Ticket #116 (assigned defect)

Opened 6 years ago

Last modified 3 years ago

Add/Improve %license tag handling


Reported by: spot Assigned to: pmatilai (accepted) Priority: major Milestone:
Component: rpm Version: RPM Development Keywords: Cc:


Description

Currently, Fedora uses "%doc" to mark license texts, but this is not optimal for many reasons. Some licenses require that the text of the license always accompany the software, even in scenarios where --nodocs would otherwise make sense.

I propose that the %license tag be created to handle license texts.

With this tag, we would now have a way to differentiate the license text from other documentation. This is important, because in Fedora, we are currently duplicating common license texts in multiple locations, simply to ensure compliance. It would be ideal if RPM contained logic along these lines:

1. Package marks license text as %license:

%doc README CHANGELOG %license COPYING

2. Upon installation, rpm looks in %_licensedir (customizable, but as a default suggestion, /usr/share/licenses/) to see if any identical files (identical to %license) are already present on the system.

3a. If an identical copy is already found in %_licensedir, do not install the license text (COPYING), but create it in %_defaultdocdir as a hardlink to the copy in %_licensedir.

3b. If an identical copy is not found in %licensedir, copy the license text to %_defaultdocdir.

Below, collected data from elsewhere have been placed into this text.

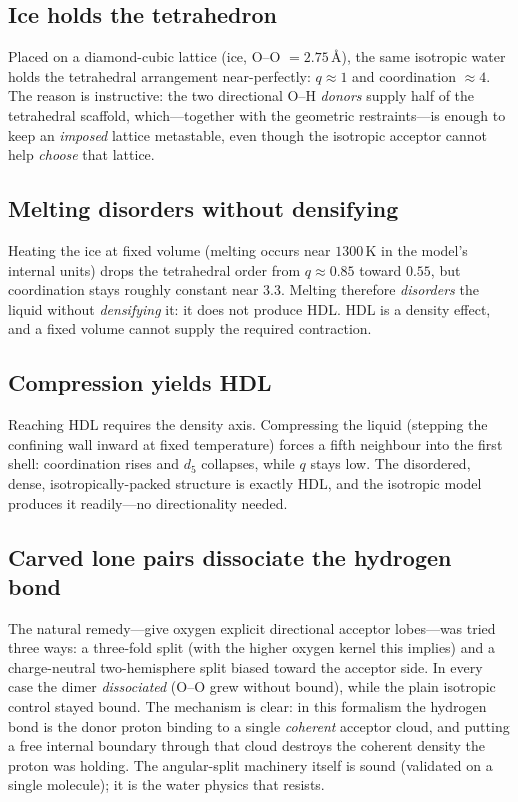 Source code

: \documentclass[11pt]{article}
\begin{document}
\subsection{Ice holds the tetrahedron}
Placed on a diamond-cubic lattice (ice, O--O $=2.75$\,\AA), the same isotropic water holds
the tetrahedral arrangement near-perfectly: $q\approx1$ and coordination $\approx4$. The
reason is instructive: the two directional O--H \emph{donors} supply half of the tetrahedral
scaffold, which---together with the geometric restraints---is enough to keep an
\emph{imposed} lattice metastable, even though the isotropic acceptor cannot help
\emph{choose} that lattice.

\subsection{Melting disorders without densifying}
Heating the ice at fixed volume (melting occurs near $1300$\,K in the model's internal
units) drops the tetrahedral order from $q\approx0.85$ toward $0.55$, but coordination
stays roughly constant near $3.3$. Melting therefore \emph{disorders} the liquid without
\emph{densifying} it: it does not produce HDL. HDL is a density effect, and a fixed volume
cannot supply the required contraction.

\subsection{Compression yields HDL}
Reaching HDL requires the density axis. Compressing the liquid (stepping the confining wall
inward at fixed temperature) forces a fifth neighbour into the first shell: coordination
rises and $d_5$ collapses, while $q$ stays low. The disordered, dense, isotropically-packed
structure is exactly HDL, and the isotropic model produces it readily---no directionality
needed.

\subsection{Carved lone pairs dissociate the hydrogen bond}
The natural remedy---give oxygen explicit directional acceptor lobes---was tried three ways:
a three-fold split (with the higher oxygen kernel this implies) and a charge-neutral
two-hemisphere split biased toward the acceptor side. In every case the dimer
\emph{dissociated} (O--O grew without bound), while the plain isotropic control stayed bound.
The mechanism is clear: in this formalism the hydrogen bond is the donor proton binding to a
single \emph{coherent} acceptor cloud, and putting a free internal boundary through that
cloud destroys the coherent density the proton was holding. The angular-split machinery
itself is sound (validated on a single molecule); it is the water physics that resists.
\end{document}
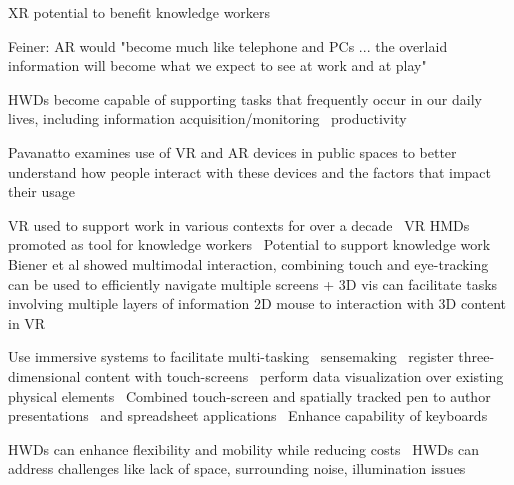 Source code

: XR potential to benefit knowledge workers \cite{pavanatto2024xrwild, bellgardt2017vrwork, mcguffin2019augmented} 


Feiner: AR would "become much like telephone and PCs ... the overlaid information will become what we expect to see at work and at play"~\cite{feiner2002ar}

HWDs become capable of supporting tasks that frequently occur in our daily lives, including information acquisition/monitoring~\cite{lindlbauer2019contextaware,lu2020glanceable}
productivity~\cite{biener2022vrweek,biener2020breakingscreen,cheng2021semanticadapt,lisle2020evaluatingimmersivethink,pavanatto2021virtualmonitor}

Pavanatto examines use of VR and AR devices in public spaces to better understand how people interact with these devices and the factors that impact their usage \cite{pavanatto2024xrwild}

VR used to support work in various contexts for over a decade~\cite{biener2024holdtight} 
VR HMDs promoted as tool for knowledge workers~\cite{ofek2020practicalvirtualofficemobile} %
Potential to support knowledge work \cite{biener2024holdtight}
Biener et al showed multimodal interaction, combining touch and eye-tracking can be used to efficiently navigate multiple screens + 3D vis can facilitate tasks involving multiple layers of information \cite{biener2022povrpoint,biener2020breakingscreen} 
2D mouse to interaction with 3D content in VR \cite{zhou2022indepthmouse} 


Use immersive systems to facilitate multi-tasking~\cite{ens2014personalcockpit}
sensemaking~\cite{kobayashi2021xrspace, lisle2021immersivethink,lisle2020evaluatingimmersivethink,tahmid2022immersivesensemaking} 
register three-dimensional content with touch-screens~\cite{le2021vxslate,biener2020breakingscreen}
perform data visualization over existing physical elements~\cite{butscher2018collaborativeanalysis,mahmood2017bdva,reipschlager2021arlargedisplaysinfovis}
Combined touch-screen and spatially tracked pen to author presentations~\cite{biener2022povrpoint}
and spreadsheet applications~\cite{gesslein2020spreadsheet}
Enhance capability of keyboards~\cite{reconviguration2019schneider} 


HWDs can enhance flexibility and mobility while reducing costs~\cite{pavanatto2021virtualmonitor}
HWDs can address challenges like lack of space, surrounding noise, illumination issues~\cite{gruber2018officefuture,ofek2020practicalvirtualofficemobile}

***** That scenario would permit Fedora to create a "common-licenses" package that would be part of a default installation, and minimize the license footprint.

Change History

07/07/10 21:48:39 changed by james

Note that I just did:

http://james.fedorapeople.org/yum/commands/rpmdb-common-files.py

...with output here (the above code requires the latest HEAD atm.):

http://james.fedorapeople.org/yum/commands/rpmdb-common-files-output.txt

...doesn't seem like a huge win space wise, atm. ... but that might change with the recent Fedora change for license requirements.

07/08/10 14:15:26 changed by pzb

%license already exists in RPM (has for years). However it behaves more like %ghost than %doc, IIRC. This means you need to give the full path to the file, not a relative path. While it does not solve steps 2 and 3, it should help with the --nodocs problem.

07/08/10 14:16:25 changed by spot

RPMTAG_LICENSE exists, but I don't believe it is hooked into anything in the current codebase. Could be wrong.

07/09/10 10:42:17 changed by pmatilai

It "works", but is rather broken.

%license qualifier in %files list originates from the days when the License preamble-tag was known as Copyright, and now there's a namespace collision. So in order to use "%license /some/path" you need to escape with "%%license /some/path". But it doesn't get used for anything at all, never was. And it's cumbersome to use.

The problem for making %license behave similarly to %doc is that %doc is implemented in such a godforsakenly hacky way it's not extensible at all. Not saying it can't be done, just needs somebody to get around to rewrite the thing in a saner way (see also ticket #53 which is kinda related)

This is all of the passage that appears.